Anyway, arriving at 8pm I was totally starving, and after finding my incredibly hard-to-find hostel (quickly realising that way less people speak English in Poland than they do in the Netherlands) I set out to try a recommended Polish restaurant. The place was cute, too cute for someone sitting on their own at the most awkwardly-located table possible (in front of the cashier?!) could feel totally comfortable in, and I ordered 'pierogi' (little dumpling kind of things, the only items with English descriptions on the menu). I pointed to 'meat.' However once it came out I realised that they are probably more of a sharing dish ... one is nice, but 12 on a plate with nothing else but a slab of melting butter was a bit much. Add that to the fact that I couldn't tell what kind of meat I was eating, it was unlike anything I had eaten before (including cow's tongue). I also got nauseous once I looked at the menu again and noticed that the only other English meat option was pigeon. Funny how the thought of eating a pigeon - a bird who is not friendly, exciting or even funny (ok they're a bit funny) - nauseated me more than the thought of eating chicken ... and I LOVE chickens. 

The giant, cherry-flavoured hot chocolate that I was pushed into buying (at the price of two nights in my hostel) by a deceptively friendly waitress also contributed to my general feeling of nausea, and the reluctance to stay out on the streets much later than 10pm. 

It was beautiful at night though.

In the morning I walked around the Jewish Quarter/Old Town (the whole city centre felt like an Old Town) and thought about what it means to be identified with a country.
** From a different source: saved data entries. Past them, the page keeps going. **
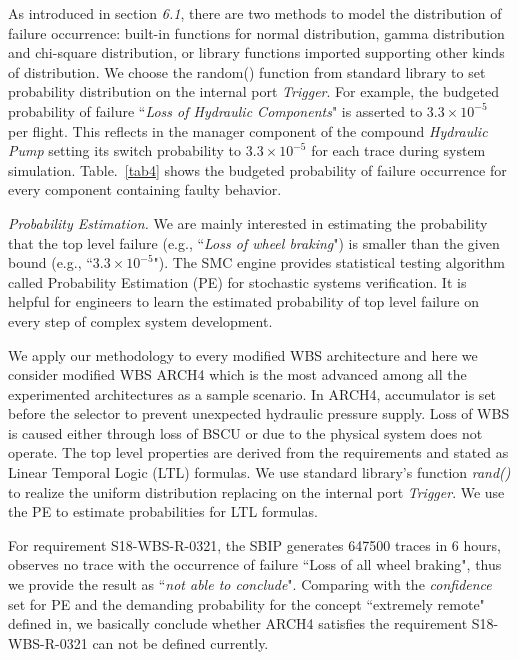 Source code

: As introduced in section \emph{6.1}, there are two methods to model the distribution of failure occurrence: built-in functions for normal distribution, gamma distribution and chi-square distribution, or library functions imported supporting other kinds of distribution. We choose the random() function from standard library to set probability distribution on the internal port \emph{Trigger}. For example, the budgeted probability of failure ``\emph{Loss of Hydraulic Components}" is asserted to $3.3\times10^{-5}$ per flight. This reflects in the manager component of the compound \emph{Hydraulic Pump} setting its switch probability to $3.3\times10^{-5}$ for each trace during system simulation. Table.~\ref{tab4} shows the budgeted probability of failure occurrence for every component containing faulty behavior.

\emph{Probability Estimation.}
We are mainly interested in estimating the probability that the top level failure (e.g., ``\emph{Loss of wheel braking}") is smaller than the given bound (e.g., ``$3.3\times10^{-5}$"). The SMC engine provides statistical testing algorithm called Probability Estimation (PE)\cite{vmcai04} for stochastic systems verification. It is helpful for engineers to learn the estimated probability of top level failure on every step of complex system development.

We apply our methodology to every modified WBS architecture and here we consider modified WBS ARCH4 which is the most advanced among all the experimented architectures as a sample scenario.
In ARCH4, accumulator is set before the selector to prevent unexpected hydraulic pressure supply. Loss of WBS is caused either through loss of BSCU or due to the physical system does not operate. The top level properties are derived from the requirements and stated as Linear Temporal Logic (LTL) formulas. We use standard library's function \emph{rand()} to realize the uniform distribution\cite{uniform} replacing on the internal port \emph{Trigger}. We use the PE to estimate probabilities for LTL formulas. 

For requirement S18-WBS-R-0321, the SBIP generates 647500 traces in 6 hours, observes no trace with the occurrence of failure ``Loss of all wheel braking", thus we provide the result as ``\emph{not able to conclude}". Comparing with the \emph{confidence} set for PE and the demanding probability for the concept ``extremely remote" defined in\cite{ac}, we basically conclude whether ARCH4 satisfies the requirement S18-WBS-R-0321 can not be defined currently.

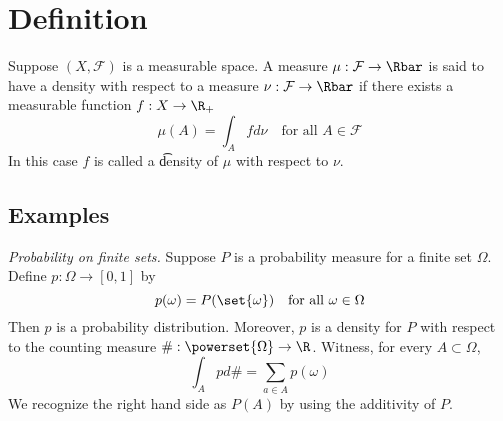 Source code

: 

\section*{Definition}

Suppose $(X, \mathcal{F} )$ is a measurable space.
A measure $\mu : \mathcal{F}  \to \Rbar$ is said to have a density with respect to a measure $\nu : \mathcal{F}  \to \Rbar$ if there exists a measurable function $f: X \to \R _+$
\[
\mu (A) = \int _A f d\nu  \quad \text{for all } A \in \mathcal{F}
\]
In this case $f$ is called a \t{density} of $\mu $ with respect to $\nu $.

\subsection*{Examples}

\textit{Probability on finite sets.}
Suppose $P$ is a probability measure for a finite set $\Omega $.
Define $p: \Omega  \to [0,1]$ by
\[
p(\omega ) = P(\set{\omega }) \quad \text{for all } \omega  \in \Omega
\]
Then $p$ is a probability distribution.
Moreover, $p$ is a density for $P$ with respect to the counting measure $\#: \powerset{\Omega } \to \R $.
Witness, for every $A \subset \Omega $,
\[
\int_{A} p d\# = \sum_{a \in A} p(\omega )
\]
We recognize the right hand side as $P(A)$ by using the additivity of $P$.

\blankpage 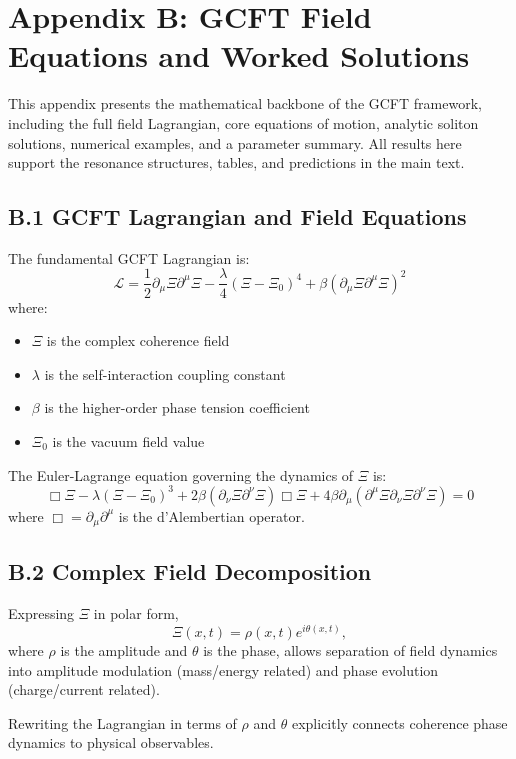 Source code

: \clearpage
\section*{Appendix B: GCFT Field Equations and Worked Solutions}

This appendix presents the mathematical backbone of the GCFT framework, including the full field Lagrangian, core equations of motion, analytic soliton solutions, numerical examples, and a parameter summary. All results here support the resonance structures, tables, and predictions in the main text.

\subsection*{B.1 GCFT Lagrangian and Field Equations}

The fundamental GCFT Lagrangian is:
\[
\mathcal{L} = \frac{1}{2} \partial_\mu \Xi \partial^\mu \Xi - \frac{\lambda}{4} (\Xi - \Xi_0)^4 + \beta \left(\partial_\mu \Xi \partial^\mu \Xi\right)^2
\]
where:
\begin{itemize}
  \item $\Xi$ is the complex coherence field
  \item $\lambda$ is the self-interaction coupling constant
  \item $\beta$ is the higher-order phase tension coefficient
  \item $\Xi_0$ is the vacuum field value
\end{itemize}

The Euler-Lagrange equation governing the dynamics of $\Xi$ is:
\[
\Box \Xi - \lambda (\Xi - \Xi_0)^3 + 2\beta (\partial_\nu \Xi \partial^\nu \Xi) \Box \Xi + 4\beta \partial_\mu (\partial^\mu \Xi \partial_\nu \Xi \partial^\nu \Xi) = 0
\]
where $\Box = \partial_\mu \partial^\mu$ is the d’Alembertian operator.

\subsection*{B.2 Complex Field Decomposition}

Expressing $\Xi$ in polar form,
\[
\Xi(x,t) = \rho(x,t) e^{i \theta(x,t)},
\]
where $\rho$ is the amplitude and $\theta$ is the phase, allows separation of field dynamics into amplitude modulation (mass/energy related) and phase evolution (charge/current related).

Rewriting the Lagrangian in terms of $\rho$ and $\theta$ explicitly connects coherence phase dynamics to physical observables.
At the risk of getting completely off-track I will save those musings for another soon-to-be created entry. 

It was a realllly nice day weather-wise, the sun was out! It actually took my eyes about an hour to adjust to so much light. Getting used to the concept of 'sunlight' in Europe has been a bit of a struggle - sun here does not equate to short-shorts and the beach, like it does at home...It equates to people skipping responsibilities and taking a bottle of wine down to the park to soak up as many rays as you possibly can. 
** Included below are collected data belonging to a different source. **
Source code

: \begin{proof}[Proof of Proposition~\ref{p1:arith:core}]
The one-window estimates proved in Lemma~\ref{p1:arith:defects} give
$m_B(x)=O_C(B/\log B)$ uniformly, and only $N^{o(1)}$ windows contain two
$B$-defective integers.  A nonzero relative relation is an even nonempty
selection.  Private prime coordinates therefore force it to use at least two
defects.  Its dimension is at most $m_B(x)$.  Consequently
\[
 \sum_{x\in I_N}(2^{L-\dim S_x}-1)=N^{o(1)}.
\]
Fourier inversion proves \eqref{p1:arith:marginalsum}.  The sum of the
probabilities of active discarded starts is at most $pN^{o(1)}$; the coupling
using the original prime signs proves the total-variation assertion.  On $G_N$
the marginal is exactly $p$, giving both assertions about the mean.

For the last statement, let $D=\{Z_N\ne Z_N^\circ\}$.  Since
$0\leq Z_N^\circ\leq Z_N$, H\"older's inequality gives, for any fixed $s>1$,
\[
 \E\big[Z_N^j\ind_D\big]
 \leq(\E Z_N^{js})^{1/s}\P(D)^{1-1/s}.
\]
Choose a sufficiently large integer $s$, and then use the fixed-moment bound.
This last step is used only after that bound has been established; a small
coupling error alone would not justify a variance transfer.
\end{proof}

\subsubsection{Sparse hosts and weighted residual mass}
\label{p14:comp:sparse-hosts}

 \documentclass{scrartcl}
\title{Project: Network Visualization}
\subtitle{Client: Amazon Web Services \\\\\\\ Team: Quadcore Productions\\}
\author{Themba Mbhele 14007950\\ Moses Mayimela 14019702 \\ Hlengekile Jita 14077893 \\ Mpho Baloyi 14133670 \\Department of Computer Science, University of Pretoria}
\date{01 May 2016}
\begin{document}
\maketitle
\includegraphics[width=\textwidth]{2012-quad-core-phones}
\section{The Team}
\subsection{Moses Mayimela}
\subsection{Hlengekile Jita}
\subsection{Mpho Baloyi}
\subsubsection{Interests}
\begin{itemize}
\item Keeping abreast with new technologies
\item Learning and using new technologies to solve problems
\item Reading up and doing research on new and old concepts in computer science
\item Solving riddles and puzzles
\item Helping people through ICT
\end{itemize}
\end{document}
It was a bit weird seeing Jewish cemeteries surrounded by cafes, carparks and shops. But I guess it would be even worse if they got rid of them to make way for said cafes etc. I can't remember how long the cemeteries had been there. The area was filled mostly with synagogues, markets and picturesque buildings (everything was picturesque!). I knew I was seeing the 'right things' when I was joined by little packs of tourists or groups of Israeli schoolchildren seeing them with me. 

After consuming a delicious gingerbread latte I sat in the sun in the main square and chilled out. Because it was Saturday (or maybe just because it was Krakow) there were market stalls out in the square, with buskers either playing music or standing still. There were a lot of pigeons also, that I avoided eye contact with. It's quite strange, I know that most of the people in that square were probably tourists, but it didn't have a touristy vibe at all (especially compared to Brussels, Belgium ... but I'll get to that later.) 
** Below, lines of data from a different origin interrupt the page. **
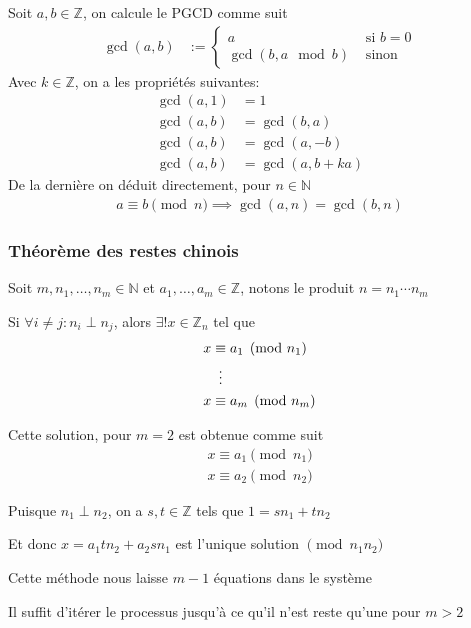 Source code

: \documentclass{article}
\begin{document}
Soit $a, b \in \mathbb{Z}$, on calcule le PGCD comme suit
\begin{align*}
    \gcd(a, b) & := \begin{cases}
        a & \text{ si $b = 0$} \\
        \gcd(b, a \mod b) & \text{ sinon}
    \end{cases}
\end{align*}
Avec $k \in \mathbb{Z}$, on a les propriétés suivantes:
\begin{align*}
    \gcd(a, 1) & = 1 \\
    \gcd(a, b) & = \gcd(b, a) \\
    \gcd(a, b) &= \gcd(a, -b) \\
    \gcd(a, b) & = \gcd(a, b + ka)
\end{align*}
De la dernière on déduit directement, pour $n \in \mathbb{N}$
\begin{align*}
        a \equiv b \pmod n \implies \gcd(a, n) = \gcd(b, n)
\end{align*}

\subsubsection{Théorème des restes chinois}

Soit $m, n_1, \dots, n_m \in \mathbb{N}$ et $a_1, \dots, a_m \in \mathbb{Z}$, notons le produit $n = n_1 \cdots n_m$

Si $\forall i \neq j : n_i \perp n_j$, alors $\exists!x \in \mathbb{Z}_n$ tel que
\begin{align*}
    x &\equiv a_1 \pmod {n_1} \\
    &\vdotswithin{\equiv} \\
    x &\equiv a_m \pmod {n_m}
\end{align*}

Cette solution, pour $m = 2$ est obtenue comme suit
\begin{align*}
    x \equiv a_1 \pmod {n_1} \\
    x \equiv a_2 \pmod {n_2}
\end{align*}

Puisque $n_1 \perp n_2$, on a $s, t \in \mathbb{Z}$ tels que $1 = sn_1 + tn_2$

Et donc $x = a_1tn_2 + a_2sn_1$ est l'unique solution $\pmod {n_1n_2}$

Cette méthode nous laisse $m - 1$ équations dans le système

Il suffit d'itérer le processus jusqu'à ce qu'il n'est reste qu'une pour $m > 2$
\end{document}

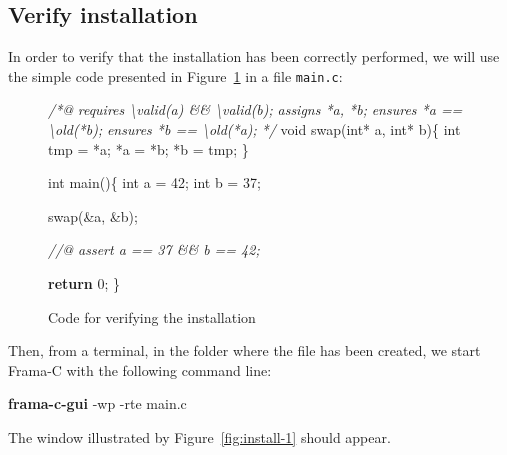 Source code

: \documentclass[12pt,francais,]{scrbook}
\newenvironment{Shaded}{}{}
\newcommand{\KeywordTok}[1]{\textcolor[rgb]{0.00,0.44,0.13}{\textbf{{#1}}}}
\newcommand{\DataTypeTok}[1]{\textcolor[rgb]{0.56,0.13,0.00}{{#1}}}
\newcommand{\DecValTok}[1]{\textcolor[rgb]{0.25,0.63,0.44}{{#1}}}
\newcommand{\CommentTok}[1]{\textcolor[rgb]{0.38,0.63,0.69}{\textit{{#1}}}}
\newcommand{\NormalTok}[1]{{#1}}
\begin{document}
\subsection{Verify installation}\label{verify-installation}

In order to verify that the installation has been correctly performed,
we will use the simple code presented in Figure~\ref{fig:2-2-3-simple}
in a file \texttt{main.c}:

\begin{figure}
  \centering
\begin{footnotesize}\begin{Shaded}
\begin{Highlighting}[]
\CommentTok{/*@}
\CommentTok{  requires \textbackslash{}valid(a) && \textbackslash{}valid(b);}
\CommentTok{  assigns *a, *b;}
\CommentTok{  ensures *a == \textbackslash{}old(*b);}
\CommentTok{  ensures *b == \textbackslash{}old(*a);}
\CommentTok{*/}
\DataTypeTok{void} \NormalTok{swap(}\DataTypeTok{int}\NormalTok{* a, }\DataTypeTok{int}\NormalTok{* b)\{}
  \DataTypeTok{int} \NormalTok{tmp = *a;}
  \NormalTok{*a = *b;}
  \NormalTok{*b = tmp;}
\NormalTok{\}}

\DataTypeTok{int} \NormalTok{main()\{}
  \DataTypeTok{int} \NormalTok{a = }\DecValTok{42}\NormalTok{;}
  \DataTypeTok{int} \NormalTok{b = }\DecValTok{37}\NormalTok{;}

  \NormalTok{swap(&a, &b);}

  \CommentTok{//@ assert a == 37 && b == 42;}

  \KeywordTok{return} \DecValTok{0}\NormalTok{;}
\NormalTok{\}}
\end{Highlighting}
\end{Shaded}\end{footnotesize}
\caption{Code for verifying the installation}
\label{fig:2-2-3-simple}
\end{figure}

Then, from a terminal, in the folder where the file has been created, we
start Frama-C with the following command line:

\begin{footnotesize}\begin{Shaded}
\begin{Highlighting}[]
\KeywordTok{frama-c-gui} \NormalTok{-wp -rte main.c}
\end{Highlighting}
\end{Shaded}\end{footnotesize}

The window illustrated by Figure~\ref{fig:install-1} should appear.
\end{document}
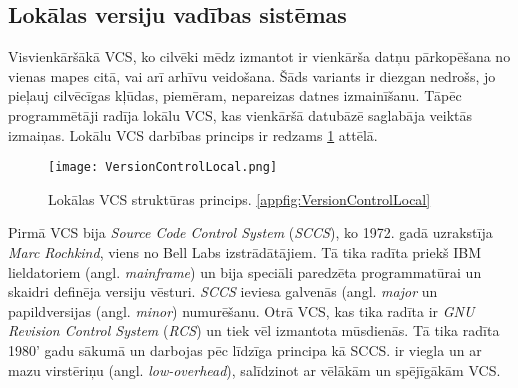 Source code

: \subsection{Lokālas versiju vadības sistēmas}
Visvienkāršākā VCS, ko cilvēki mēdz izmantot ir vienkārša datņu pārkopēšana no vienas mapes citā, vai arī arhīvu veidošana. Šāds variants ir diezgan nedrošs, jo pieļauj cilvēcīgas kļūdas, piemēram, nepareizas datnes izmainīšanu. Tāpēc programmētāji radīja lokālu VCS, kas vienkāršā datubāzē saglabāja veiktās izmaiņas. Lokālu VCS darbības princips ir redzams \ref{fig:VersionControlLocal} attēlā.
\begin{figure}[H]%
	\centering
	\captionsetup{justification=centering}
	\texttt{[image: VersionControlLocal.png]}
	\caption{Lokālas VCS struktūras princips. \ref{appfig:VersionControlLocal}}
	\label{fig:VersionControlLocal}
\end{figure}
Pirmā VCS bija \textit{Source Code Control System} (\textit{SCCS}), ko 1972. gadā uzrakstīja \textit{Marc Rochkind}, viens no Bell Labs izstrādātājiem. Tā tika radīta priekš IBM lieldatoriem (angl. \textit{mainframe}) un bija speciāli paredzēta programmatūrai un skaidri definēja versiju vēsturi. \textit{SCCS} ieviesa galvenās (angl. \textit{major} un papildversijas (angl. \textit{minor}) numurēšanu.
Otrā VCS, kas tika radīta ir \textit{GNU Revision Control System} (\textit{RCS}) un tiek vēl izmantota mūsdienās. Tā tika radīta 1980' gadu sākumā un darbojas pēc līdzīga principa kā SCCS.  ir viegla un ar mazu virstēriņu (angl. \textit{low-overhead}), salīdzinot ar vēlākām un spējīgākām VCS. \cite[LVCS]{chacon2014progit}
Once Anna arrived with her friends Kapil, Jenica (Janiqua), Mark and Chris we went and enjoyed some giant, cheap beers and food. I realised that the reason I had been unable to identify what meat was in those pierogi was that it wasn't meat at all, because Jenica's potato and something-else ones were identical taste-wise. Or we were both eating pigeon. Later in the afternoon, after walking around and seeing  we sought out the 'House of Beer' and sampled some delicious chocolate-flavoured beer! Quite delicious.

That night we enjoyed an all-you-can-eat-and-drink-for-ten-euro at their hostel, filled with Aussies and a really creepy photographer, before heading out to a little club. Very drunken times ensued. However we made a tactical decision to leave at 2am so that we could get up in time to catch our bus to Auschwitz. 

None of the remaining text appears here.